As the “Chainsaw Man” movie trounces the one about Bruce Springsteen at the box office, it’s clear that the influence of the Baby Boomers is waning. They do, however, have one last grand act of cinematic relevance to inflict upon us: Sam Mendes’ four-part Beatles biopic, which will feature a single movie for each member, starring Paul Mescal as Paul McCartney, Harris Dickinson as John Lennon, Joseph Quinn as George Harrison and Barry Keoghan as Ringo Starr. The casting is a sop to younger generations, but there’s little there for millennials. I refuse to see the Ringo movie unless the third act is entirely about behind-the-scenes drama on Thomas the Tank Engine.

Not that it’s a terrible idea on the face of it: people do like to see how great talents develop on their own and then come together to be greater than the sum of their parts. A similar motivation lies behind “Five Friends: John Cage, Merce Cunningham, Jasper Johns, Robert Rauschenberg, Cy Twombly,” a new exhibition at Museum Ludwig that is somehow the first to examine these artists in the context of each other. The show includes over 180 works—paintings, drawings, scores, stage designs, costumes, photographs and films—and situates their collaborations within the broader political and cultural climate of 1950s-1970s America and Europe.

Anything was possible in this era, including the fact that these men were much more than friends. At times their story feels like a biopic: Rauschenberg and Twombly became romantically involved in early 1951, having met at Black Mountain College, and would meet Cunningham and Cage the following year in New York. Cross-pollination was inevitable. Rauschenberg and Twombly worked on his first White Paintings the year they got together. Since these were tributes to openness, of course they inspired Cage’s silent song 4’33” (1952).
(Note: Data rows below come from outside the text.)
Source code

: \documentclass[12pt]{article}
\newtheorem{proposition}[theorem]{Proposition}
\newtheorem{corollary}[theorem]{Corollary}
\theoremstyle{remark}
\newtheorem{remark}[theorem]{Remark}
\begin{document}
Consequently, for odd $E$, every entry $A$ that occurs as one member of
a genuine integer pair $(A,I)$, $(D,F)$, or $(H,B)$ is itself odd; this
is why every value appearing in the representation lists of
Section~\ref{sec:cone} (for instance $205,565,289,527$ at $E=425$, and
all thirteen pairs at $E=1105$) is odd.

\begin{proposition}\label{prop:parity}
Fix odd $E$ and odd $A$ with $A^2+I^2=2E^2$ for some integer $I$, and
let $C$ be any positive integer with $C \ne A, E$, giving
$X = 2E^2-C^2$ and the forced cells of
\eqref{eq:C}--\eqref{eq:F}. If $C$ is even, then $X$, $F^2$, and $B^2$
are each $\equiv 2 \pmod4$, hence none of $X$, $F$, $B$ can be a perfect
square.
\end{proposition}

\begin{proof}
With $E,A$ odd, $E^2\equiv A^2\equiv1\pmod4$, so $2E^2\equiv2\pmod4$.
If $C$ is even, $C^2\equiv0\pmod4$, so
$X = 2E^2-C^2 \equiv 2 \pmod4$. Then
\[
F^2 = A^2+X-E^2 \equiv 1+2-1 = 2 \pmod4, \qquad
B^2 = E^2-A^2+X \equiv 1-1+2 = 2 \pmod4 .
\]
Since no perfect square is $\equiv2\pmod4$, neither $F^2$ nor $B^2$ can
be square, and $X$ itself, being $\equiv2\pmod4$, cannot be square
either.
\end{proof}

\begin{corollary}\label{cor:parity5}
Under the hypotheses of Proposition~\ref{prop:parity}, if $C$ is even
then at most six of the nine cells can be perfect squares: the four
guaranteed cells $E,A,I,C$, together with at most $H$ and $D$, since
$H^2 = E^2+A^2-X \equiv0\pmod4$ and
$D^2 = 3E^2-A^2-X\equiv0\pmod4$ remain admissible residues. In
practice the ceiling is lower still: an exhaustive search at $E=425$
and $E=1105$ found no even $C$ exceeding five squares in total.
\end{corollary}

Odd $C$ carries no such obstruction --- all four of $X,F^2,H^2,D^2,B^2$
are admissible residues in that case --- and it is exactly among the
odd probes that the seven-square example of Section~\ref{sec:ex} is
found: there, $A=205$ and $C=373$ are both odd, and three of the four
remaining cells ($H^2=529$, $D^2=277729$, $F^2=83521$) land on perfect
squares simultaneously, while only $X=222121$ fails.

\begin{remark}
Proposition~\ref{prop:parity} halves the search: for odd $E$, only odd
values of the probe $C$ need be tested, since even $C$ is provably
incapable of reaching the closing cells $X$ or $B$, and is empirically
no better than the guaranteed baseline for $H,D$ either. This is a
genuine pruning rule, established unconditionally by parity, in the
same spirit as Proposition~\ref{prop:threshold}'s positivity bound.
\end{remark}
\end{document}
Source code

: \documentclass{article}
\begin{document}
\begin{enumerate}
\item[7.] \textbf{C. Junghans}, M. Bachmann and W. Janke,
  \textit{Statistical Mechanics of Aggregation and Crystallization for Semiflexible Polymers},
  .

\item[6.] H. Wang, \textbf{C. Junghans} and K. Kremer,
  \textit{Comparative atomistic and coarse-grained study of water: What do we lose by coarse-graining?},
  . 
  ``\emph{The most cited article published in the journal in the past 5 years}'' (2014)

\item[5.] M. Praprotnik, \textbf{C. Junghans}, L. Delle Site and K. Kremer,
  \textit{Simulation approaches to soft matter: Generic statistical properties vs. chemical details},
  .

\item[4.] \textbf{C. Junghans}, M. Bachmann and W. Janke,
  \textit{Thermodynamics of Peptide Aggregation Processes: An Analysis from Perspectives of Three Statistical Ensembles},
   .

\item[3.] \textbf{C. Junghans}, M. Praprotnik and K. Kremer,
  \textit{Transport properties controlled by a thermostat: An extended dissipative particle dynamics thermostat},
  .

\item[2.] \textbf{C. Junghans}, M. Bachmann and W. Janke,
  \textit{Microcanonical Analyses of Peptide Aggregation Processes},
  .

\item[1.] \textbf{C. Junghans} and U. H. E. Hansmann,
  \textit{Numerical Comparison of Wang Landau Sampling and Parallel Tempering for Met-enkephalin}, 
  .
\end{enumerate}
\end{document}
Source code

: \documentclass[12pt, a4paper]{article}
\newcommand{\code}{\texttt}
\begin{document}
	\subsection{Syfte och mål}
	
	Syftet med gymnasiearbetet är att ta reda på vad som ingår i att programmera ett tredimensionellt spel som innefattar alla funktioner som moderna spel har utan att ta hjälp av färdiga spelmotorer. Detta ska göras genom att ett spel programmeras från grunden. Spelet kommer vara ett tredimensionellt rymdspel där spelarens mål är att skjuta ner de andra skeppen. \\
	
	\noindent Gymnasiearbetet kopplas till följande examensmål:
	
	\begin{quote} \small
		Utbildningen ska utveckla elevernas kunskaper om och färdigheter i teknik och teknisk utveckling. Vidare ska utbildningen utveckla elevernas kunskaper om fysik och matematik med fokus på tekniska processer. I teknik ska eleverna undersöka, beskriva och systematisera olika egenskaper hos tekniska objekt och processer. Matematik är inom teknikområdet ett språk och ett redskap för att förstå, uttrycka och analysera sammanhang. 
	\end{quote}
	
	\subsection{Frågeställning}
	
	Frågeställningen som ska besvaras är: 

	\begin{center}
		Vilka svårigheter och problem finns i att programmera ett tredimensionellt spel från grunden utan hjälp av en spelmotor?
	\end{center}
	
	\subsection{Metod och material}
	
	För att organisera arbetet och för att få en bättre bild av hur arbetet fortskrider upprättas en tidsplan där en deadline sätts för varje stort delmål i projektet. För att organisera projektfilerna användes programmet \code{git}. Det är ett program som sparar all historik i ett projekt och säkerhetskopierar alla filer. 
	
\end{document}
Johns happened to have a studio right near Rauschenberg and Twombly. His relationship with Rauschenberg would go on to be one of the most significant in art history. I’ve always had a soft spot for his Painted Bronze (Ale Cans) (1960), inspired by an observation that the pair’s dealer Leo Castelli “could sell anything—even a pair of beer cans.” But in the context of this show, you clearly feel Rauschenberg’s influence. His combines and found sculptures are rife with tiny jokes, much the way one of the beers is opened and the other one closed.

The movements between Cunningham’s dancers and Twombly’s brush feel strong in this context too, and you may not realize how many costumes Rauschenberg designed for Cunningham. Among the best was the parachute dress he made for Antic Meet (1958). It manages to poof without hindering agility and still displays much of the human form. Among all this are ephemera that displays the friendship mentioned in the show’s title. If you go by these letters, it seems that Cage only communicated to his friends via mesostic poetry. The Fab Five demonstrated that when you have a good circle, art and life are inseparable.

Five Friends: John Cage, Merce Cunningham, Jasper Johns, Robert Rauschenberg, Cy Twombly” is on view at Museum Ludwig through January 11, 2026.